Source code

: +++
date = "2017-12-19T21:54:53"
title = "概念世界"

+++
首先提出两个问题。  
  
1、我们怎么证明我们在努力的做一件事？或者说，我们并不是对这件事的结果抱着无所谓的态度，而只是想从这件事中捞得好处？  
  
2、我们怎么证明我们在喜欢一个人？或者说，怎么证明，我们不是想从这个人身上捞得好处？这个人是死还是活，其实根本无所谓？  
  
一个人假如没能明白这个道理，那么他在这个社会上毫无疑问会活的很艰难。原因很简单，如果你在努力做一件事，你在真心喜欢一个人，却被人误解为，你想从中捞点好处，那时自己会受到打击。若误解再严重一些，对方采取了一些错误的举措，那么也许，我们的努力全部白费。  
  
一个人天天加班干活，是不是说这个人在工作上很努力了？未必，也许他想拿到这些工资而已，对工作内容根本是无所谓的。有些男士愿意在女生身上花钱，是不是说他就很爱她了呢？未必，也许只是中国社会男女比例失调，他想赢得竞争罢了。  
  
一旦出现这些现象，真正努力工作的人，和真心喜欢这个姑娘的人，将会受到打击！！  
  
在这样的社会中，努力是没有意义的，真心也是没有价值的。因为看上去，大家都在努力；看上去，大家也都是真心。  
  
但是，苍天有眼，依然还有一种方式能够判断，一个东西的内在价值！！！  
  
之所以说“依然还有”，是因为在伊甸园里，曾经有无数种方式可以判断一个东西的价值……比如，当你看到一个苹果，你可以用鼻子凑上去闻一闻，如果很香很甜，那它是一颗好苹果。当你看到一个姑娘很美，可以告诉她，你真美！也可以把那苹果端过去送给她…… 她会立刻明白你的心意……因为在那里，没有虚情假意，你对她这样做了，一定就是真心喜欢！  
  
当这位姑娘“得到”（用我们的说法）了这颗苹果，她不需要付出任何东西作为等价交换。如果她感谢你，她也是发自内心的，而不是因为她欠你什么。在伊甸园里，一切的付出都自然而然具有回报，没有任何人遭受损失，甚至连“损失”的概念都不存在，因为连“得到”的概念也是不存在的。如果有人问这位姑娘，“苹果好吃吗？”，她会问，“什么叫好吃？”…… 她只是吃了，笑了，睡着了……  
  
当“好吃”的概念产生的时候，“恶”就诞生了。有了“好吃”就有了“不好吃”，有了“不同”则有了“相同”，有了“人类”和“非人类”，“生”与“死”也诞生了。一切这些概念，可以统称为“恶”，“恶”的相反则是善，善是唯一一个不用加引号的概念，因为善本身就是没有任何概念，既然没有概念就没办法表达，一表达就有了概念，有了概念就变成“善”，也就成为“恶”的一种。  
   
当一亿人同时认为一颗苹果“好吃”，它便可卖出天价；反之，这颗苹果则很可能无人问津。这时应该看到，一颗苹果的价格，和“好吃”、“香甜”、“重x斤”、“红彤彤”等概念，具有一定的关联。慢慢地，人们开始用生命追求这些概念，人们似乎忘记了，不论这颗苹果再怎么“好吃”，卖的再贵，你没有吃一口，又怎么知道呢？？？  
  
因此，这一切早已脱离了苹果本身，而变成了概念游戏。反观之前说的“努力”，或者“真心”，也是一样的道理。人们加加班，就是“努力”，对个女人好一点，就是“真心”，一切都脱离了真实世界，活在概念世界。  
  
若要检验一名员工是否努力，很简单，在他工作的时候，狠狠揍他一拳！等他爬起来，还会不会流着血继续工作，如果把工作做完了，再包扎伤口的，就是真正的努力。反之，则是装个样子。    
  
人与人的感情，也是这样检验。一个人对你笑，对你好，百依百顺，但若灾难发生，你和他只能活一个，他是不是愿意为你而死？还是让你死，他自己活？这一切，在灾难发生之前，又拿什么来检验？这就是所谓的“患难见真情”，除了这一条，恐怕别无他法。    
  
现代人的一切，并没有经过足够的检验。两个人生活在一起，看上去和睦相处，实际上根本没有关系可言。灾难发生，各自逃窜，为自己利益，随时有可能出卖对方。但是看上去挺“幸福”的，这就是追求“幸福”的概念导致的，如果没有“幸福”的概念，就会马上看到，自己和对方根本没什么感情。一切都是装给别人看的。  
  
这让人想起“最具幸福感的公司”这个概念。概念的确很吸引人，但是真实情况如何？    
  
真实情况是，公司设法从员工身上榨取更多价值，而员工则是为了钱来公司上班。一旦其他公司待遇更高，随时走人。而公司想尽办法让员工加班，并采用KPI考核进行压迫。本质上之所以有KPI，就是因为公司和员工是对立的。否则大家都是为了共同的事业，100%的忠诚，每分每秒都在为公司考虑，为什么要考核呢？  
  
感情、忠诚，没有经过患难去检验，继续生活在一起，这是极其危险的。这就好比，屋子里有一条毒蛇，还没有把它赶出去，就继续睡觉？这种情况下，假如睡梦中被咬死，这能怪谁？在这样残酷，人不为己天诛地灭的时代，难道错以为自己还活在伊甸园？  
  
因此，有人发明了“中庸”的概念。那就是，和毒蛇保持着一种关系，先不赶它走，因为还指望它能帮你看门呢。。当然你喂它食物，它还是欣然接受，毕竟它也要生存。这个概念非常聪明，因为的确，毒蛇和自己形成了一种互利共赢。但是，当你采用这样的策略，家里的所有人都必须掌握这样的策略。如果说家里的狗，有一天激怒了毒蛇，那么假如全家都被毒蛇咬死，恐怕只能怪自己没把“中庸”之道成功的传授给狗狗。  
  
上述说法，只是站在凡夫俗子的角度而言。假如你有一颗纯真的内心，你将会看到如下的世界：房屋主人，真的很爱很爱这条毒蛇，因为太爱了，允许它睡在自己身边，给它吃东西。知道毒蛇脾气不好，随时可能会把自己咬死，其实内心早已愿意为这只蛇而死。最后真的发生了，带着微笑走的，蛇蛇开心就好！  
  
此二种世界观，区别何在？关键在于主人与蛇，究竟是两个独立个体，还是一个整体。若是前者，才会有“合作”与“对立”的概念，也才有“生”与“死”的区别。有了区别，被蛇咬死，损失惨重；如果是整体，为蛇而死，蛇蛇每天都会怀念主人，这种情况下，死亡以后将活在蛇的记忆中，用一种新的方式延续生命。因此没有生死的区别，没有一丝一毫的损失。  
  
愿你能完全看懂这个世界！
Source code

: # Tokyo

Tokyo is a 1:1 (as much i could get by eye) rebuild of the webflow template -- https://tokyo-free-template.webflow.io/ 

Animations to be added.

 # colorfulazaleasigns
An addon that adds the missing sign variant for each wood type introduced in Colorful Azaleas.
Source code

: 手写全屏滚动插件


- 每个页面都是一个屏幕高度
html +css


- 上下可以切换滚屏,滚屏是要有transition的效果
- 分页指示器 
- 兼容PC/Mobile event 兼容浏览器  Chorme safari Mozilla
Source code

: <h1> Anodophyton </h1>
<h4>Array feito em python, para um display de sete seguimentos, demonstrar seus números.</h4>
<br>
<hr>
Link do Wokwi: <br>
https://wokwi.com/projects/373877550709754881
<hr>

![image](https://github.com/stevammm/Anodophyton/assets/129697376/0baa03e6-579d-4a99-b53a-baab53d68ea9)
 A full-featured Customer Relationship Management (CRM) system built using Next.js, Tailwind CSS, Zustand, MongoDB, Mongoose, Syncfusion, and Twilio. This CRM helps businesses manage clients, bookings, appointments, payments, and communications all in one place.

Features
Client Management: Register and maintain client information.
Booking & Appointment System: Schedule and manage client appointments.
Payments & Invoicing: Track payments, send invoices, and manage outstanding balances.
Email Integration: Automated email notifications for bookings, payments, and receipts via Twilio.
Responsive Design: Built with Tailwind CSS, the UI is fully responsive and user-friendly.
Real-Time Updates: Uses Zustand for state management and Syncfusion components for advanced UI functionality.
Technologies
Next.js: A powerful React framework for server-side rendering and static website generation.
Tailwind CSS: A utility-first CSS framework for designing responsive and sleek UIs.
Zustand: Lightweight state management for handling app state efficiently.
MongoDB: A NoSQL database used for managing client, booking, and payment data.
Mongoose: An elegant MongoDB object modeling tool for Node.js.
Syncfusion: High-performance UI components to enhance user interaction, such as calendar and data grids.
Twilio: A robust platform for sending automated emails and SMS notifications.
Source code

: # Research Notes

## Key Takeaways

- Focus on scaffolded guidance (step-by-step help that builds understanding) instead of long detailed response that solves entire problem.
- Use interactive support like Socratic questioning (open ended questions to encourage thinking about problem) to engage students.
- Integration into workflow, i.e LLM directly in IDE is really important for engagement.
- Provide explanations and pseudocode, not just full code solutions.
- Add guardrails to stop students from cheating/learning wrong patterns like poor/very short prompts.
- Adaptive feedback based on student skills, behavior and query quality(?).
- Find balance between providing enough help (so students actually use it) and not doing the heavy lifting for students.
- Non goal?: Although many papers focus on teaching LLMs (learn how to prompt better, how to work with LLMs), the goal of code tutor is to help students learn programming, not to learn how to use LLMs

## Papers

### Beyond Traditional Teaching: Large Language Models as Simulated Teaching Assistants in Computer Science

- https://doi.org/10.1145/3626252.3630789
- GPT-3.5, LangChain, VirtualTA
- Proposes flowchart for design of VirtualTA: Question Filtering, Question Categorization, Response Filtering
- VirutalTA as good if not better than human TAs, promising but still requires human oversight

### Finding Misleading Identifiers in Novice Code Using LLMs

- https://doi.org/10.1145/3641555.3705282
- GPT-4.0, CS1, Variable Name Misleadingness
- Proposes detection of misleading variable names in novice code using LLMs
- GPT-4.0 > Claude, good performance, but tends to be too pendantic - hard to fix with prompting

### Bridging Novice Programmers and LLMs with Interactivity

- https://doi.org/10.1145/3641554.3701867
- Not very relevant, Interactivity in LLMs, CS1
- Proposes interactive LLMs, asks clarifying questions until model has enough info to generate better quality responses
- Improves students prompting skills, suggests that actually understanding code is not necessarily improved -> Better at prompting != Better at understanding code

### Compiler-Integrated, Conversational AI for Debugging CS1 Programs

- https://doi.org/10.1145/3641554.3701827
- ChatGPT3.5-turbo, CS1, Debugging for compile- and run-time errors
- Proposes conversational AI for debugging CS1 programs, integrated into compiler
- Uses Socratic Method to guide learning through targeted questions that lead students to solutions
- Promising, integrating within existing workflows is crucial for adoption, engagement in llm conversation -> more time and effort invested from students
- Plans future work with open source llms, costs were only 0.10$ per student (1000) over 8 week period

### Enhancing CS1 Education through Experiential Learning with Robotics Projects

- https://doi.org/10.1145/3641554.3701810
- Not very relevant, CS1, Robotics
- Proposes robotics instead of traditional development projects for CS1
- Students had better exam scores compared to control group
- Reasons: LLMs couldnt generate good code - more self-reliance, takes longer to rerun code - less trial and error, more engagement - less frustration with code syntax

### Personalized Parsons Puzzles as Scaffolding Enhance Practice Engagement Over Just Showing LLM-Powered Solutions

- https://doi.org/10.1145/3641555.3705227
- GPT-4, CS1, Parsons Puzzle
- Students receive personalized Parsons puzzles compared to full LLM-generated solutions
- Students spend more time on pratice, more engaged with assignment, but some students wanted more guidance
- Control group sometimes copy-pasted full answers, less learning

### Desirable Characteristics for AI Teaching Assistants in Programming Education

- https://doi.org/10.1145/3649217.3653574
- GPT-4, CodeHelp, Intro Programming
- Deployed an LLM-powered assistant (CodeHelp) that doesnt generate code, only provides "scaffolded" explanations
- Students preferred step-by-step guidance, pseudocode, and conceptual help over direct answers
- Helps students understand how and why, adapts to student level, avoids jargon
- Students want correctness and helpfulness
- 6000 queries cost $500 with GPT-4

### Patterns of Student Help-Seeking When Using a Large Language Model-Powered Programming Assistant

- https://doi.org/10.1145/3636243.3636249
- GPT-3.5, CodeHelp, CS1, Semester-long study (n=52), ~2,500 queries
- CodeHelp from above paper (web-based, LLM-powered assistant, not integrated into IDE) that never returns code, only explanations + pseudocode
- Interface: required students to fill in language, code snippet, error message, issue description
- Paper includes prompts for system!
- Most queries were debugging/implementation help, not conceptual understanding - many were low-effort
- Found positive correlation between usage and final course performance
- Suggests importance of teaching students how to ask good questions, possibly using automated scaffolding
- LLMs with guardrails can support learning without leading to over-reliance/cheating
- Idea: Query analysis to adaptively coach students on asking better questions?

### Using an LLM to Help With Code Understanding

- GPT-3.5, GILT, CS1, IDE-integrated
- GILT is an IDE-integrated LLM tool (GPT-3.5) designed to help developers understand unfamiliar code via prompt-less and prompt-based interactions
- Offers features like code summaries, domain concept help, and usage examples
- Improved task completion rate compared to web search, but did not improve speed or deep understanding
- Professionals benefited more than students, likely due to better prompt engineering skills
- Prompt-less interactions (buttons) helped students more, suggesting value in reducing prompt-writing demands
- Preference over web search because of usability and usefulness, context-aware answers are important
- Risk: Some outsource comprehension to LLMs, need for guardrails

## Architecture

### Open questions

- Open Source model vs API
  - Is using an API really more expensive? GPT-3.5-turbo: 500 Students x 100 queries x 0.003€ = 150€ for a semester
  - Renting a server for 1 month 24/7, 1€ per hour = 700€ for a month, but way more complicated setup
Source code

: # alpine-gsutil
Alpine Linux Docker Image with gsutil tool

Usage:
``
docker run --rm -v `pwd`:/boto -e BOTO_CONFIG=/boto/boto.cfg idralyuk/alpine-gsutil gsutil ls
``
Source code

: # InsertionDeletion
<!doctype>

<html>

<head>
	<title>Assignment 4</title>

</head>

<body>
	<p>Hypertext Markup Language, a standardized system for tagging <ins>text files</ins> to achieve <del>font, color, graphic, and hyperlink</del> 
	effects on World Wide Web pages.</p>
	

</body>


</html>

REQUIRED ACTION:
Select all lines with the word "guidance" from the entries above.

SOLUTION BELOW:
- Focus on scaffolded guidance (step-by-step help that builds understanding) instead of long detailed response that solves entire problem.
- Students spend more time on pratice, more engaged with assignment, but some students wanted more guidance
- Students preferred step-by-step guidance, pseudocode, and conceptual help over direct answers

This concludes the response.